As far as some of my other games the temps do run much better usually around 60-65°C. Btw I do realize that the card I’m using is designed for LN2 but as many others have said that even if you are not into LN2 benchmarking this card it is still one of the best 780Ti cards available for gaming. Ideally it’s a given that anyone owning this card at the very least should be liquid cooling it.

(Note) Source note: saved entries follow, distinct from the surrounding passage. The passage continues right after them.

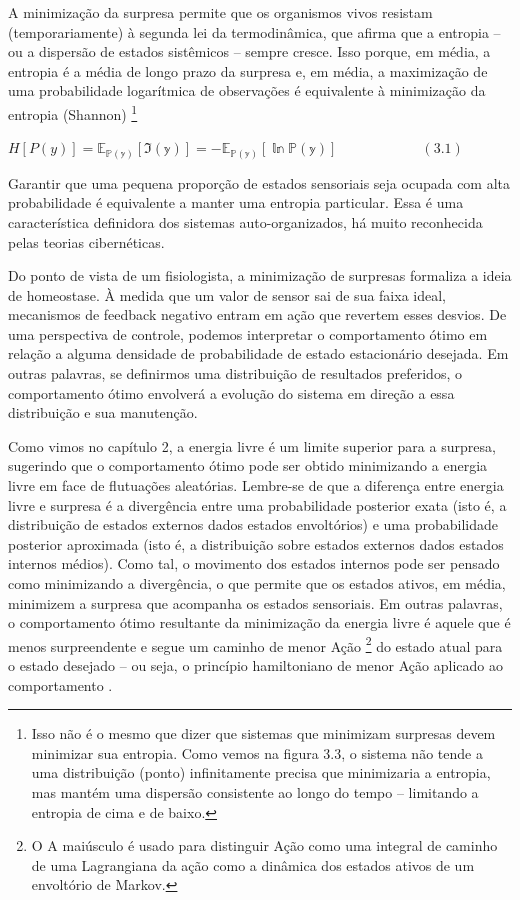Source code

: \documentclass[
  12pt,
]{book}
\begin{document}
A minimização da surpresa permite que os organismos vivos resistam (temporariamente) à segunda lei da termodinâmica, que afirma que a entropia -- ou a dispersão de estados sistêmicos -- sempre cresce. Isso porque, em média, a entropia é a média de longo prazo da surpresa e, em média, a maximização de uma probabilidade logarítmica de observações é equivalente à minimização da entropia (Shannon) \footnote{Isso não é o mesmo que dizer que sistemas que minimizam surpresas devem minimizar sua entropia. Como vemos na figura 3.3, o sistema não tende a uma distribuição (ponto) infinitamente precisa que minimizaria a entropia, mas mantém uma dispersão consistente ao longo do tempo -- limitando a entropia de cima e de baixo.}

\(H[P(y)]=\mathbb{E_{P(y)}[ℑ(y)]}=-\mathbb{E_{P(y)}[\ln P(y)]}\qquad\qquad\qquad (3.1)\)

Garantir que uma pequena proporção de estados sensoriais seja ocupada com alta probabilidade é equivalente a manter uma entropia particular. Essa é uma característica definidora dos sistemas auto-organizados, há muito reconhecida pelas teorias cibernéticas.

Do ponto de vista de um fisiologista, a minimização de surpresas formaliza a ideia de homeostase. À medida que um valor de sensor sai de sua faixa ideal, mecanismos de feedback negativo entram em ação que revertem esses desvios. De uma perspectiva de controle, podemos interpretar o comportamento ótimo em relação a alguma densidade de probabilidade de estado estacionário desejada. Em outras palavras, se definirmos uma distribuição de resultados preferidos, o comportamento ótimo envolverá a evolução do sistema em direção a essa distribuição e sua manutenção.

Como vimos no capítulo 2, a energia livre é um limite superior para a surpresa, sugerindo que o comportamento ótimo pode ser obtido minimizando a energia livre em face de flutuações aleatórias. Lembre-se de que a diferença entre energia livre e surpresa é a divergência entre uma probabilidade posterior exata (isto é, a distribuição de estados externos dados estados envoltórios) e uma probabilidade posterior aproximada (isto é, a distribuição sobre estados externos dados estados internos médios). Como tal, o movimento dos estados internos pode ser pensado como minimizando a divergência, o que permite que os estados ativos, em média, minimizem a surpresa que acompanha os estados sensoriais. Em outras palavras, o comportamento ótimo resultante da minimização da energia livre é aquele que é menos surpreendente e segue um caminho de menor Ação \footnote{O A maiúsculo é usado para distinguir Ação como uma integral de caminho de uma Lagrangiana da ação como a dinâmica dos estados ativos de um envoltório de Markov.} do estado atual para o estado desejado -- ou seja, o princípio hamiltoniano de menor Ação aplicado ao comportamento .
\end{document}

Anyways once summer hits I’m thinking my current temps on the card are going to also increase. Now I know some may say that my current pc case is a bit small but I’ve researched just about every mini-ITX case available and the current case I’m using appears to provide the best air flow that will allow me to fit my current video card without having to resort to a full mid tower case. When I run my system all my other temps are great very low but the video card I think could stand to be a bit cooler which is one reason why I’m considering water cooling it and of course to open up more headroom for overclocking.

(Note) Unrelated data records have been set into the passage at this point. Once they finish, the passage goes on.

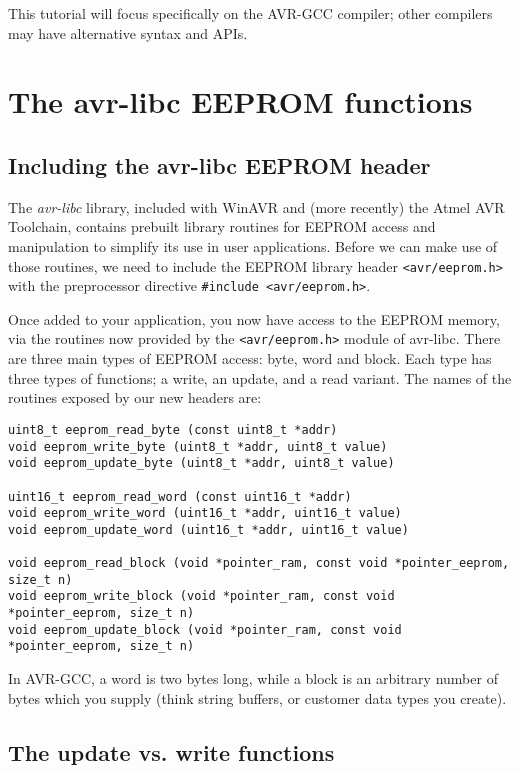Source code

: \documentclass[a4paper,oneside,notitlepage]{book}
\begin{document}
This tutorial will focus specifically on the AVR-GCC compiler; other compilers may have alternative syntax and APIs.


\chapter{The avr-libc EEPROM functions}

\section{Including the avr-libc EEPROM header}

The \textit{avr-libc} library, included with WinAVR and (more recently) the Atmel AVR Toolchain, contains prebuilt library routines for EEPROM access and manipulation to simplify its use in user applications. Before we can make use of those routines, we need to include the EEPROM library header \lstinline{<avr/eeprom.h>} with the preprocessor directive \lstinline{#include <avr/eeprom.h>}.

Once added to your application, you now have access to the EEPROM memory, via the routines now provided by the \lstinline{<avr/eeprom.h>} module of avr-libc. There are three main types of EEPROM access: byte, word and block. Each type has three types of functions; a write, an update, and a read variant. The names of the routines exposed by our new headers are:

\begin{center}
\begin{lstlisting}
uint8_t eeprom_read_byte (const uint8_t *addr)
void eeprom_write_byte (uint8_t *addr, uint8_t value)
void eeprom_update_byte (uint8_t *addr, uint8_t value)

uint16_t eeprom_read_word (const uint16_t *addr)
void eeprom_write_word (uint16_t *addr, uint16_t value)
void eeprom_update_word (uint16_t *addr, uint16_t value)

void eeprom_read_block (void *pointer_ram, const void *pointer_eeprom, size_t n)
void eeprom_write_block (void *pointer_ram, const void *pointer_eeprom, size_t n)
void eeprom_update_block (void *pointer_ram, const void *pointer_eeprom, size_t n)
\end{lstlisting}
\end{center}

In AVR-GCC, a word is two bytes long, while a block is an arbitrary number of bytes which you supply (think string buffers, or customer data types you create).

\section{The update vs. write functions}
\end{document}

I dunno if any of you know who JJ the Asus rep is but he has done a few videos on overclocking/water cooling and he has recommended a water cooling solution setup called the EX2-1055 (Exos-2.5) Liquid Cooling System, Aluminum Rev1.1

Found here: http://koolance.com/ex2-1055-exos-2.5-liquid-cooling-system-aluminum

My interest in this water system setup is because I like the fact that the rad, pump, and reservoir are in an All-in-One type of setup, which appears to make things much simpler for someone like me who doesn’t want to have all the water cooling components as separate individual components (I do realize this system is a bit more expensive than building a separate component setup).

This would allow me to install quick release hose adapters from the unit to my video card which would allow me to easily disconnect the unit and do any kind of movement/maintenance to my system and then easily reconnect it back up.
I also realize that this system does not use a copper based rad which I’ve read is the best type of rad for optimal cooling but I’m not what is known as an enthusiast so going with a copper rad I do not feel is necessary for my needs.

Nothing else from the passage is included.